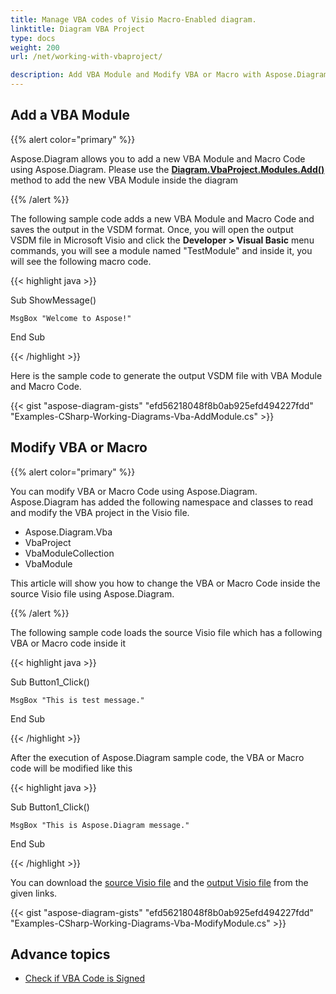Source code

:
 ```yaml
---
title: Manage VBA codes of Visio Macro-Enabled diagram.
linktitle: Diagram VBA Project
type: docs
weight: 200
url: /net/working-with-vbaproject/

description: Add VBA Module and Modify VBA or Macro with Aspose.Diagram library.
---
```


## **Add a VBA Module**
{{% alert color="primary" %}}

Aspose.Diagram allows you to add a new VBA Module and Macro Code using Aspose.Diagram. Please use the [**Diagram.VbaProject.Modules.Add()**](https://reference.aspose.com/diagram/net/aspose.diagram.vba/vbamodulecollection/methods/add/index) method to add the new VBA Module inside the diagram

{{% /alert %}}

The following sample code adds a new VBA Module and Macro Code and saves the output in the VSDM format. Once, you will open the output VSDM file in Microsoft Visio and click the **Developer > Visual Basic** menu commands, you will see a module named "TestModule" and inside it, you will see the following macro code.

{{< highlight java >}}

 Sub ShowMessage()

    MsgBox "Welcome to Aspose!"

End Sub

{{< /highlight >}}

Here is the sample code to generate the output VSDM file with VBA Module and Macro Code.

{{< gist "aspose-diagram-gists" "efd56218048f8b0ab925efd494227fdd" "Examples-CSharp-Working-Diagrams-Vba-AddModule.cs" >}}

## **Modify VBA or Macro**

{{% alert color="primary" %}} 

You can modify VBA or Macro Code using Aspose.Diagram. Aspose.Diagram has added the following namespace and classes to read and modify the VBA project in the Visio file.

- Aspose.Diagram.Vba
- VbaProject
- VbaModuleCollection
- VbaModule

This article will show you how to change the VBA or Macro Code inside the source Visio file using Aspose.Diagram.

{{% /alert %}} 

The following sample code loads the source Visio file which has a following VBA or Macro code inside it

{{< highlight java >}}

 Sub Button1_Click()

    MsgBox "This is test message."

End Sub

{{< /highlight >}}

After the execution of Aspose.Diagram sample code, the VBA or Macro code will be modified like this

{{< highlight java >}}

 Sub Button1_Click()

    MsgBox "This is Aspose.Diagram message."

End Sub

{{< /highlight >}}

You can download the [source Visio file]() and the [output Visio file]() from the given links.

{{< gist "aspose-diagram-gists" "efd56218048f8b0ab925efd494227fdd" "Examples-CSharp-Working-Diagrams-Vba-ModifyModule.cs" >}}

## **Advance topics**
- [Check if VBA Code is Signed](/diagram/net/check-if-vba-code-is-signed/)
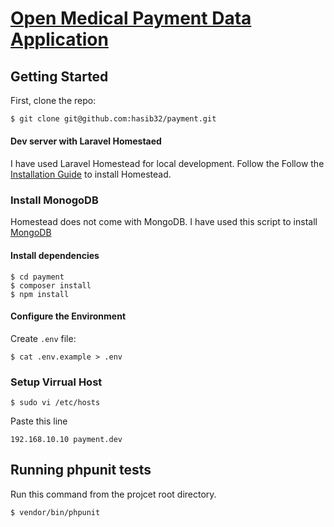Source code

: # [Open Medical Payment Data Application](https://openpaymentsdata-origin.cms.gov/)
## Getting Started
First, clone the repo:
```bash
$ git clone git@github.com:hasib32/payment.git
```
#### Dev server with Laravel Homestaed
I have used Laravel Homestead for local development. Follow the Follow the [Installation Guide](https://laravel.com/docs/5.4/homestead#installation-and-setup) to install Homestead.

### Install MonogoDB
Homestead does not come with MongoDB. I have used this script to install [MongoDB](https://github.com/zakhttp/Mongostead7)

#### Install dependencies
```
$ cd payment
$ composer install
$ npm install
```

#### Configure the Environment
Create `.env` file:
```
$ cat .env.example > .env
```
### Setup Virrual Host
```
$ sudo vi /etc/hosts
```
Paste this line
```
192.168.10.10 payment.dev
```

## Running phpunit tests
Run this command from the projcet root directory.
```bash
$ vendor/bin/phpunit
```
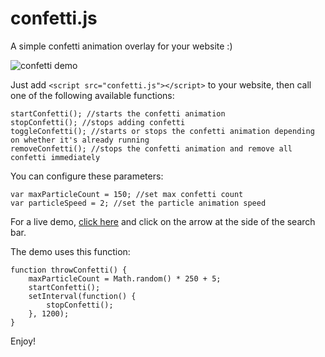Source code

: # confetti.js

A simple confetti animation overlay for your website :)

![confetti demo](https://i.imgur.com/Tjc8NvJ.png)

Just add ```<script src="confetti.js"></script>``` to your website, then call one of the following available functions:

    startConfetti(); //starts the confetti animation
    stopConfetti(); //stops adding confetti
    toggleConfetti(); //starts or stops the confetti animation depending on whether it's already running
    removeConfetti(); //stops the confetti animation and remove all confetti immediately

You can configure these parameters:

    var maxParticleCount = 150; //set max confetti count
    var particleSpeed = 2; //set the particle animation speed

For a live demo, [click here](https://feelingunlucky.today) and click on the arrow at the side of the search bar.

The demo uses this function:

    function throwConfetti() {
        maxParticleCount = Math.random() * 250 + 5;
        startConfetti();
        setInterval(function() {
            stopConfetti();
        }, 1200);
    }

Enjoy!
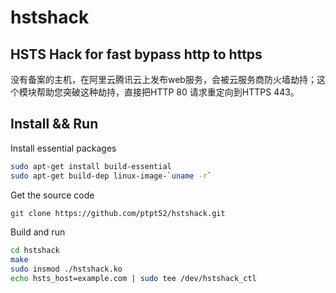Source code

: # hstshack

HSTS Hack for fast bypass http to https
---------------------------------------

没有备案的主机，在阿里云腾讯云上发布web服务，会被云服务商防火墙劫持；这个模块帮助您突破这种劫持，直接把HTTP 80 请求重定向到HTTPS 443。


Install && Run
------------------------------

Install essential packages
```sh
sudo apt-get install build-essential
sudo apt-get build-dep linux-image-`uname -r`
```

Get the source code
```sh
git clone https://github.com/ptpt52/hstshack.git
```

Build and run
```sh
cd hstshack
make
sudo insmod ./hstshack.ko
echo hsts_host=example.com | sudo tee /dev/hstshack_ctl
```
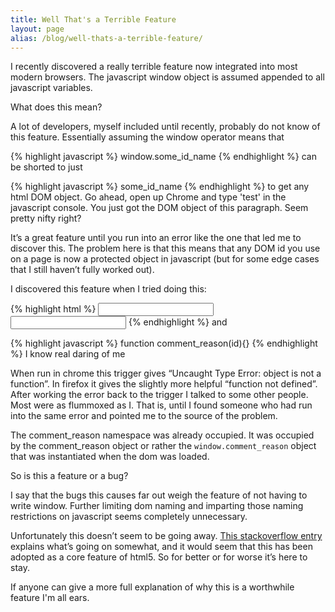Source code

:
 ```yaml
---
title: Well That's a Terrible Feature
layout: page
alias: /blog/well-thats-a-terrible-feature/
---
```

I recently discovered a really terrible feature now integrated into most modern browsers. The javascript window object is assumed appended to all javascript variables.

What does this mean?

A lot of developers, myself included until recently, probably do not know of this feature. Essentially assuming the window operator means that

{% highlight javascript %}
window.some_id_name
{% endhighlight %}
can be shorted to just

{% highlight javascript %}
some_id_name
{% endhighlight %}
to get any html DOM object. Go ahead, open up Chrome and type 'test' in the javascript console.  You just got the DOM object of this paragraph.  Seem pretty nifty right?

It’s a great feature until you run into an error like the one that led me to discover this. The problem here is that this means that any DOM id you use on a page is now a protected object in javascript (but for some edge cases that I still haven’t fully worked out).

I discovered this feature when I tried doing this:

{% highlight html %}
<input onclick="’comment_reason(“$info[‘comment’]”)’/" type="’button’">
<input id="’comment_reason’/" type="’hidden’">
{% endhighlight %}
and

{% highlight javascript %}
function comment_reason(id){}
{% endhighlight %}
I know real daring of me

When run in chrome this trigger gives “Uncaught Type Error: object is not a function”. In firefox it gives the slightly more helpful “function not defined”. After working the error back to the trigger I talked to some other people.  Most were as flummoxed as I.  That is, until I found someone who had run into the same error and pointed me to the source of the problem.

The comment\_reason namespace was already occupied.  It was occupied by the comment\_reason object or rather the `window.comment_reason` object that was instantiated when the dom was loaded.

So is this a feature or a bug?

I say that the bugs this causes far out weigh the feature of not having to write window. Further limiting dom naming and imparting those naming restrictions on javascript seems completely unnecessary.

Unfortunately this doesn’t seem to be going away. [This stackoverflow entry](http://stackoverflow.com/questions/1415747/javascript-function-and-form-name-conflict) explains what’s going on somewhat, and it would seem that this has been adopted as a core feature of html5. So for better or for worse it’s here to stay.

If anyone can give a more full explanation of why this is a worthwhile feature I'm all ears.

****

▶ **About this exercise**: Go through the data and copy every line that includes "startConfetti".

▶ **Task solution**:
    startConfetti(); //starts the confetti animation
        startConfetti();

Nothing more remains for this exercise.